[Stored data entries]
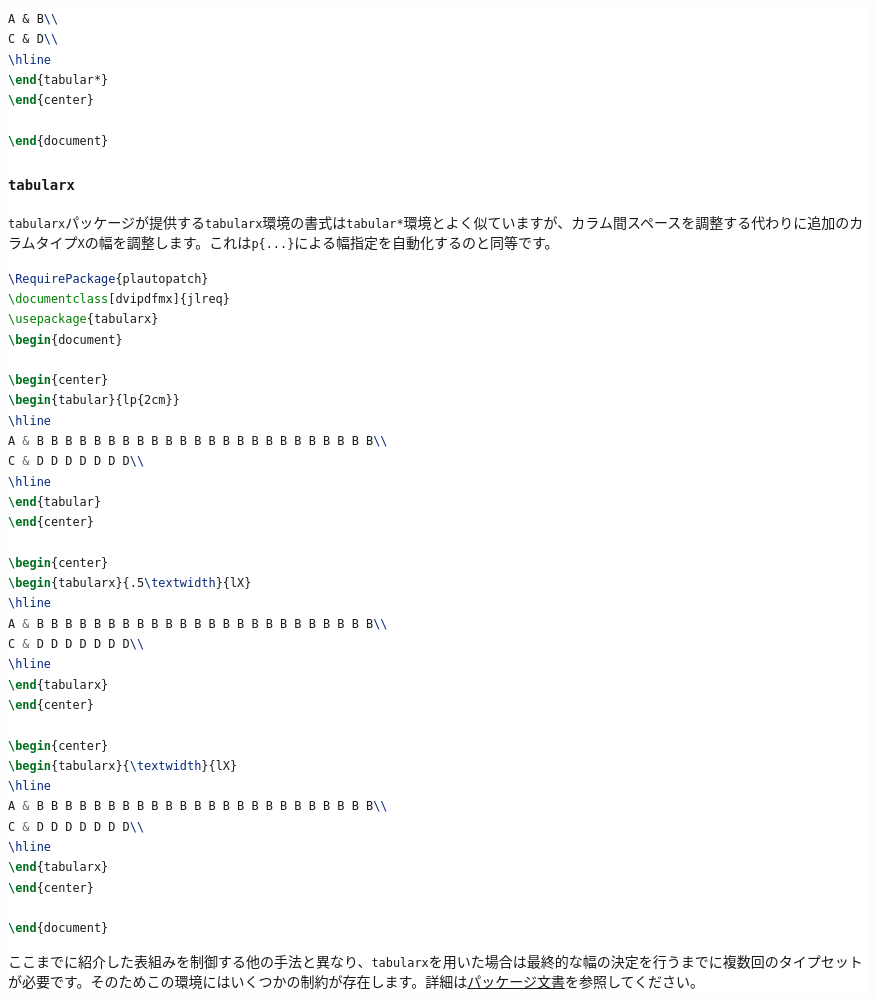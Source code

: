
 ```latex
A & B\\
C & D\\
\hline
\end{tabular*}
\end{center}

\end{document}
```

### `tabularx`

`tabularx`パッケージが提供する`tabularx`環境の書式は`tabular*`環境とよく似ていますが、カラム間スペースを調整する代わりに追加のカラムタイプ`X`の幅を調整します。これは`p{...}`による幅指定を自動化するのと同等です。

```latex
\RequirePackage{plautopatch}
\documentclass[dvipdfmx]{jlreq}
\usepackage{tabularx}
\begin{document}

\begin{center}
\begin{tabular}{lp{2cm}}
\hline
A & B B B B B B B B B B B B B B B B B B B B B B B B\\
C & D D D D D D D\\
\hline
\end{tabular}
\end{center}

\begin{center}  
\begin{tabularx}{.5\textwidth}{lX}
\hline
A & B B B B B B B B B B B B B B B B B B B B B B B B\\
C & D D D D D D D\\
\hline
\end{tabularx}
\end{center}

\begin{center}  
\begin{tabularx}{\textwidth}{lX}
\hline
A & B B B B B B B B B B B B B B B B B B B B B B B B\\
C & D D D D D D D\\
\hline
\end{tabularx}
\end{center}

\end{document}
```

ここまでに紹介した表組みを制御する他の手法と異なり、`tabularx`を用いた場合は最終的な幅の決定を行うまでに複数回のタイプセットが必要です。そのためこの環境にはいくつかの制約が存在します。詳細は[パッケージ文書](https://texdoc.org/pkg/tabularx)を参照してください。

--

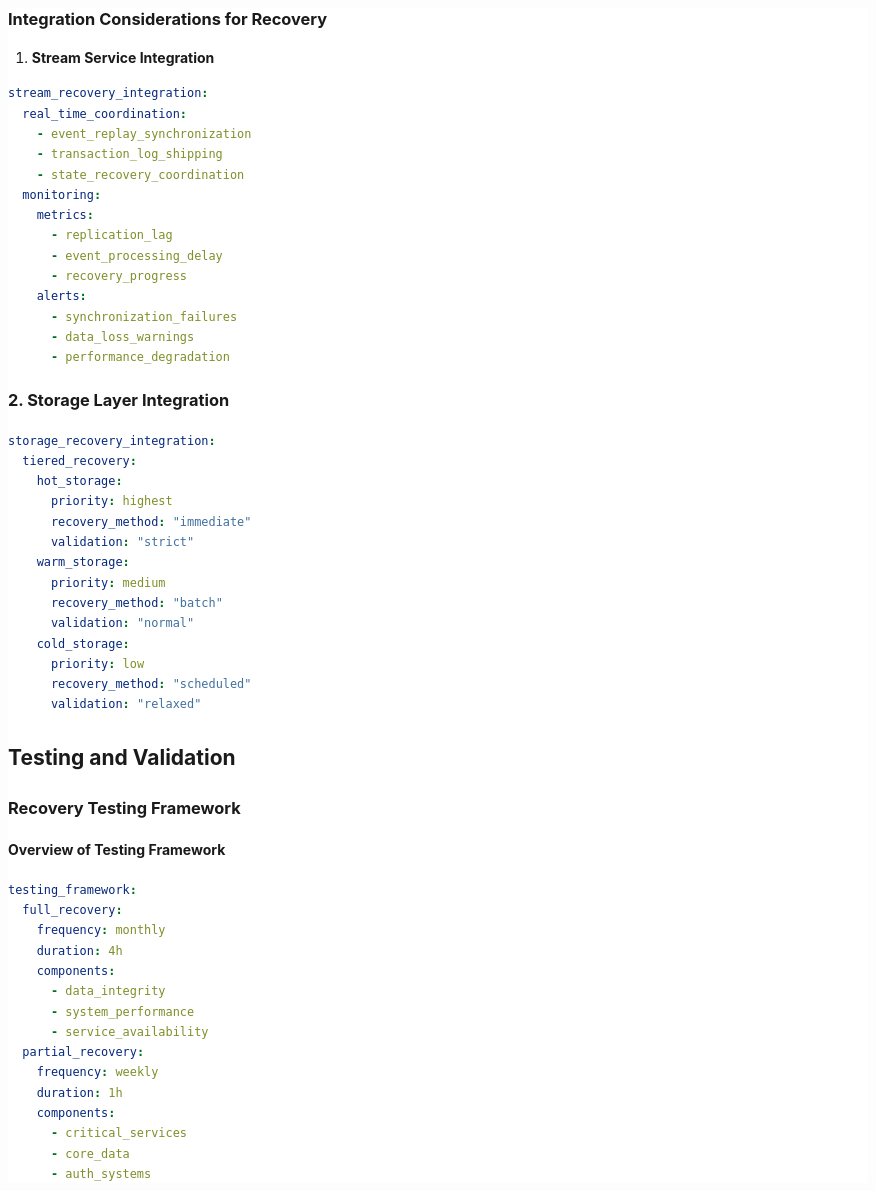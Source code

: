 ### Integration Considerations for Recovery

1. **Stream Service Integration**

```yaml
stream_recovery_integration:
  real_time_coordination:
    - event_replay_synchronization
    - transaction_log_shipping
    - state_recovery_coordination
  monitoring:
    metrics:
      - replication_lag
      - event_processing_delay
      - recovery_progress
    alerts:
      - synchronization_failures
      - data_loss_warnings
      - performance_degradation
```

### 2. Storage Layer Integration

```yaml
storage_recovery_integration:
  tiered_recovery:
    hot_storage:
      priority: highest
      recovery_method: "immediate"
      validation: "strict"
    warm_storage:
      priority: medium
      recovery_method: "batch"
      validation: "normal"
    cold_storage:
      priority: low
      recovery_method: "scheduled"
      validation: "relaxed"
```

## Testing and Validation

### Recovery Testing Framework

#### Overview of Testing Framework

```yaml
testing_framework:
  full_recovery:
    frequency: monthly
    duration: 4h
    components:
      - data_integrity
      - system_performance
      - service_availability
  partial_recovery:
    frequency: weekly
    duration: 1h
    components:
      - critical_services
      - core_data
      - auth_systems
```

---

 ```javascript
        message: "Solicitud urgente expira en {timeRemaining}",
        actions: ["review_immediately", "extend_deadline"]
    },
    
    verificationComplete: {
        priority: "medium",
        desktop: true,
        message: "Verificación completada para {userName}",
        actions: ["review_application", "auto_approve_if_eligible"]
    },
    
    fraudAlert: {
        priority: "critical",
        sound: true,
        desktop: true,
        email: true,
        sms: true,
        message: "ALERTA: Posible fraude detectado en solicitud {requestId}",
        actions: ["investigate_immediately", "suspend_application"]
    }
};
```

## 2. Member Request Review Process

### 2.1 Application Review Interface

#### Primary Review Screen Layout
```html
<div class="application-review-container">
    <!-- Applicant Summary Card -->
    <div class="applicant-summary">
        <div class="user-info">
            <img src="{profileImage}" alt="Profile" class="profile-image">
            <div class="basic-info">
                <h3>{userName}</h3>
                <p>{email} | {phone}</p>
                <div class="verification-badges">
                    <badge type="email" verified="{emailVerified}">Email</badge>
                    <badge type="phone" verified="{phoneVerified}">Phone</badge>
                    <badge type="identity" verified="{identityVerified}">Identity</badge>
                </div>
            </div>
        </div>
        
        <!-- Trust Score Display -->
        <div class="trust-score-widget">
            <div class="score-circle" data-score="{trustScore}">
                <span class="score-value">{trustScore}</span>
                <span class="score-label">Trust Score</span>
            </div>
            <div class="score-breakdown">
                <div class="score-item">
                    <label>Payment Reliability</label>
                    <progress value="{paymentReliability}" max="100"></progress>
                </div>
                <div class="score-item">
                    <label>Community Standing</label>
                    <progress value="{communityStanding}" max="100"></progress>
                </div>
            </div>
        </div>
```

__WORK ORDER__.
Please find all lines of the entries that hold the string "message" and copy them.

__EXPECTED ANSWER__.
        message: "Solicitud urgente expira en {timeRemaining}",
        message: "Verificación completada para {userName}",
        message: "ALERTA: Posible fraude detectado en solicitud {requestId}",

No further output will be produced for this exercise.